SUPPLIED ENTRIES Block Start

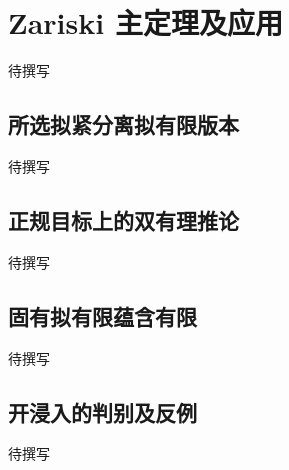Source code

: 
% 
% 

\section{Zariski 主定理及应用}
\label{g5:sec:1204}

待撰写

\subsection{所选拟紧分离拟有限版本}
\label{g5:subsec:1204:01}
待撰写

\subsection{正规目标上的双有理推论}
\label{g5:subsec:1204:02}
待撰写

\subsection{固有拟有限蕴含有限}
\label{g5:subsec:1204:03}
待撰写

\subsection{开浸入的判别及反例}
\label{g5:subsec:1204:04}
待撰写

SUPPLIED ENTRIES Block End
SUPPLIED ENTRIES Block Start

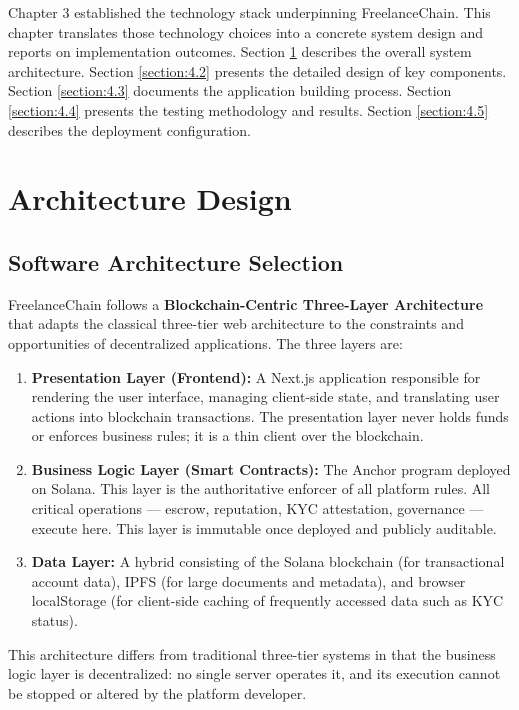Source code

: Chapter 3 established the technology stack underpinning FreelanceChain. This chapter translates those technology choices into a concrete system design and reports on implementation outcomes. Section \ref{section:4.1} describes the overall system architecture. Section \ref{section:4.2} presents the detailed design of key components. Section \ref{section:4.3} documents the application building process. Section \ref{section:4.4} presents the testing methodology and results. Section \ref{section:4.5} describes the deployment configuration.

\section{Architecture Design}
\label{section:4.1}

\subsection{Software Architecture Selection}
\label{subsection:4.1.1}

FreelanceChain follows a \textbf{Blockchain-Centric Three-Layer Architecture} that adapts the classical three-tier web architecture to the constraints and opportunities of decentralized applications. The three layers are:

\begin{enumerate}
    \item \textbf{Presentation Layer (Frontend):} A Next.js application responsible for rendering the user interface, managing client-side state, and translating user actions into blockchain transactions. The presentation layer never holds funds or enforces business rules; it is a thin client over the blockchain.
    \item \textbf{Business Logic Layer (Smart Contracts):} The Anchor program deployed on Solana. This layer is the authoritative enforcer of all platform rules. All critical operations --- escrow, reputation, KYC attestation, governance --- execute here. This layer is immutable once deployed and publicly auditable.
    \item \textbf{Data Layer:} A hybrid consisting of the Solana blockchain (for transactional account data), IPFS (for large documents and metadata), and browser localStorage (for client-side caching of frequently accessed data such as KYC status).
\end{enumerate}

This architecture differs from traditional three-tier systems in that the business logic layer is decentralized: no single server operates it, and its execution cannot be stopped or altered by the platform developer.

SUPPLIED ENTRIES Block End

WORK REQUIRED: Select and copy each line from the data that includes the word "item".

WRITTEN RESPONSE:
    \item \textbf{Presentation Layer (Frontend):} A Next.js application responsible for rendering the user interface, managing client-side state, and translating user actions into blockchain transactions. The presentation layer never holds funds or enforces business rules; it is a thin client over the blockchain.
    \item \textbf{Business Logic Layer (Smart Contracts):} The Anchor program deployed on Solana. This layer is the authoritative enforcer of all platform rules. All critical operations --- escrow, reputation, KYC attestation, governance --- execute here. This layer is immutable once deployed and publicly auditable.
    \item \textbf{Data Layer:} A hybrid consisting of the Solana blockchain (for transactional account data), IPFS (for large documents and metadata), and browser localStorage (for client-side caching of frequently accessed data such as KYC status).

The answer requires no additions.